Competizione strategica globale fino agli estremi della ‘conflittualità convenzionale’, delle guerre ad alto tasso di armamenti, di distruzioni e di morti, vedi Ucraina e Medio Oriente. E come anticipa Valerio Sale nell’articolo precedente, l’Europa calcola di dover spendere 500 miliardi in più nei prossimi 10 anni per la difesa. Per comprare cosa? La realtà della base industriale europea della difesa, il tentativo di CeSI, il ‘Centro Studi Internazionali’. Non è argomento che piace, ma non aiuta la pace il far finta di ignorarlo.
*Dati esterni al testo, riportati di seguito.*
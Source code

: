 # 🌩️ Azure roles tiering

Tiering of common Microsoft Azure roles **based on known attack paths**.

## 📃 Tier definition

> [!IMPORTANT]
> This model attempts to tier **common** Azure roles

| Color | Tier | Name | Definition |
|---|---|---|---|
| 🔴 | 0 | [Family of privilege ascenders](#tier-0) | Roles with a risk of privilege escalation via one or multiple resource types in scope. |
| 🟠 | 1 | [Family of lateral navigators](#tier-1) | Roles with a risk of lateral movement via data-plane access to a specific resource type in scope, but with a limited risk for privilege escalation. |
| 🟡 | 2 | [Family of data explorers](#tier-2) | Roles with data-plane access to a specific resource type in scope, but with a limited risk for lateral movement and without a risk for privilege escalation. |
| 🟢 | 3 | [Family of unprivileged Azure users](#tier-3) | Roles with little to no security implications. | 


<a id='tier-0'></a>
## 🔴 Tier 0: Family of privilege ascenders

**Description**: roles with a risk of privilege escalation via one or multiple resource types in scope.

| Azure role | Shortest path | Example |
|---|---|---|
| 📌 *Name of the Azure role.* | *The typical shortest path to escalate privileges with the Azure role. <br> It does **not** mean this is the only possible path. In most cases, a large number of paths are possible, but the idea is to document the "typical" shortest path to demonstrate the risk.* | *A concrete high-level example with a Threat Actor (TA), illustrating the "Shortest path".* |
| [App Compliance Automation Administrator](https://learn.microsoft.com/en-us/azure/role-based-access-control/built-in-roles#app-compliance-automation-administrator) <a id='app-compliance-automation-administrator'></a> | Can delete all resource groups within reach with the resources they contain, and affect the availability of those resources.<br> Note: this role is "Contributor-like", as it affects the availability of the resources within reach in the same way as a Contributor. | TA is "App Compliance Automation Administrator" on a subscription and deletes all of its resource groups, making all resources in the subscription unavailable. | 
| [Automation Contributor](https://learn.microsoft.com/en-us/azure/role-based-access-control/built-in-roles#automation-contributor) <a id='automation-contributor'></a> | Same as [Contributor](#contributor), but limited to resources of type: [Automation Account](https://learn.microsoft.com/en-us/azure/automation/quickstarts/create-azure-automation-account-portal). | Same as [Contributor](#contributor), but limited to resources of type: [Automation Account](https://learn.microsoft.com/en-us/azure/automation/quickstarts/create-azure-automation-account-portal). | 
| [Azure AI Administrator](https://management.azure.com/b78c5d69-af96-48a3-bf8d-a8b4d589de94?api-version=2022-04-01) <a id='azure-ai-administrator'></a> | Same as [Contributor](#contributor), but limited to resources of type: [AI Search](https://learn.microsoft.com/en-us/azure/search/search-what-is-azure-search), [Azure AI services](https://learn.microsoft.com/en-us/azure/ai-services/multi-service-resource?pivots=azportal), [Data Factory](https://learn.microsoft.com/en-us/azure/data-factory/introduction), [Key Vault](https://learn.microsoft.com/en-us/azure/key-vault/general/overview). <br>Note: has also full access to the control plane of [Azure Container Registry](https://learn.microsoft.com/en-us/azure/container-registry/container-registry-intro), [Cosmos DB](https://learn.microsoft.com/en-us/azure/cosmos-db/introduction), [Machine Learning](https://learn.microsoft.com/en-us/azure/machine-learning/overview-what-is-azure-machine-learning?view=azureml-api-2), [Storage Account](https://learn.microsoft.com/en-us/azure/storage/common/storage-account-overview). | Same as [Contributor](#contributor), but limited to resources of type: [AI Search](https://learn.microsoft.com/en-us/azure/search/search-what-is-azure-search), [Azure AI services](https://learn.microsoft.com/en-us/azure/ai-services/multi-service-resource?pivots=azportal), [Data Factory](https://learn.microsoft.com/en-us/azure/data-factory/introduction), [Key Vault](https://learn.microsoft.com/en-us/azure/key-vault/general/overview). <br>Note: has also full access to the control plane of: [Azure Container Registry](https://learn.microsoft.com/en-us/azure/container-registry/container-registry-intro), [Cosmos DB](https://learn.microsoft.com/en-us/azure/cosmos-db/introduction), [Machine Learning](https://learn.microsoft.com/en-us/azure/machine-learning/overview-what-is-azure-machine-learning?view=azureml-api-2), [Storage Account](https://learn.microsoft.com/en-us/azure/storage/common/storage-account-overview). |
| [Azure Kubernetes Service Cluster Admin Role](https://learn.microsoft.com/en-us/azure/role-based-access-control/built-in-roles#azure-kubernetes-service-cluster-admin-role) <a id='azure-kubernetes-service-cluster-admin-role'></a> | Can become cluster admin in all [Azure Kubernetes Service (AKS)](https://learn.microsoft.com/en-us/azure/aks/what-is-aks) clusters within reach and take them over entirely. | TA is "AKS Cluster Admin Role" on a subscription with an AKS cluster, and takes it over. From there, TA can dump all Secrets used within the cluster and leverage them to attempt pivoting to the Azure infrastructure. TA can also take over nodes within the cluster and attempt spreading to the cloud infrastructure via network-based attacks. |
L’industria europea della difesa in numeri

L’industria europea della difesa (EU’s Defence Technological and Industrial Base) è fatta di oltre 2mila500 aziende, tra grandi compagnie multinazionali e una larga maggioranza (oltre 2.000) di ‘Piccole e Medie Imprese’. 193mila persone lavorano nella produzione di sistemi aerei, e oltre 320.000 nei sistemi terrestri e navali. Distribuzione delle aziende sbilanciata in favore dell’Europa Occidentale: in Francia (oltre 400 aziende), Germania (243) ed Italia (120). Aspetto politicamente più ‘vendibile’, questo apparato industriale genera più di 500mila posti di lavoro: 196.000 diretti e oltre 315.000 indiretti. 22mila lavoratori in più nel 2023. La tentazione di citare anche l’aumento delle vittime di guerra è forte, ma ci allontanerebbe dall’argomento spinoso ma essenziale. Analisi e calcoli di Emmanuele Panero e Andrea Russo, ci dicono inoltre che l’industria europea della difesa ha un fatturato di oltre 135 miliardi di euro, di cui 52 dall’export verso Paesi extraeuropei

Chi possiede cosa

Tra le cento aziende più importanti nel settore a livello globale, 17 sono realtà industriali dei Paesi dell’UE. Di queste, cinque sono francesi (Thales, Dassault, Safran, Naval Group e CEA), quattro tedesche (Rheinmetall, Diehl, ThyssenKrupp e Hensoldt), due spagnole (Navantia e Indra) e due italiane (Leonardo e Fincantieri). Oltre ad importanti singole realtà nazionali (Saab in Svezia e PGZ in Polonia). Considerando le prime 25 aziende all’apice della classifica globale, le realtà industriali europee presenti sono solo quattro: Airbus, Leonardo, Thales e Rheinmetall. Leonardo, per privilegiare le cose di casa: forza lavoro 53.566 dipendenti, +4,2% nel 2023, con un utile lordo di 1,289 miliardi.

I disequilibri europei

Una valutazione sulle capacità produttive degli stabilimenti sul territorio dei Paesi dell’Unione. Per i sistemi terrestri (carri armati e veicoli da combattimento o trasporto), 16 linee di produzione ed assemblaggio. Più consistente la rete per i sistemi aerei. Nove linee di assemblaggio finale per elicotteri. Situazione analoga per gli aerei da caccia e da trasporto tattico, di cui esistono otto linee di produzione in Germania, Italia, Spagna, Francia e Svezia, con circa cento caccia prodotti per anno. L’Italia, con lo stabilimento di Cameri (NO), fa assemblaggio finale dei caccia di quinta generazione F-35, con oltre 30 velivoli l’anno. Settore di eccellenza europeo è soprattutto la cantieristica navale: 23 poli produttivi lungo le coste di Francia, Germania, Italia, Spagna, Olanda, Grecia, Svezia e Polonia.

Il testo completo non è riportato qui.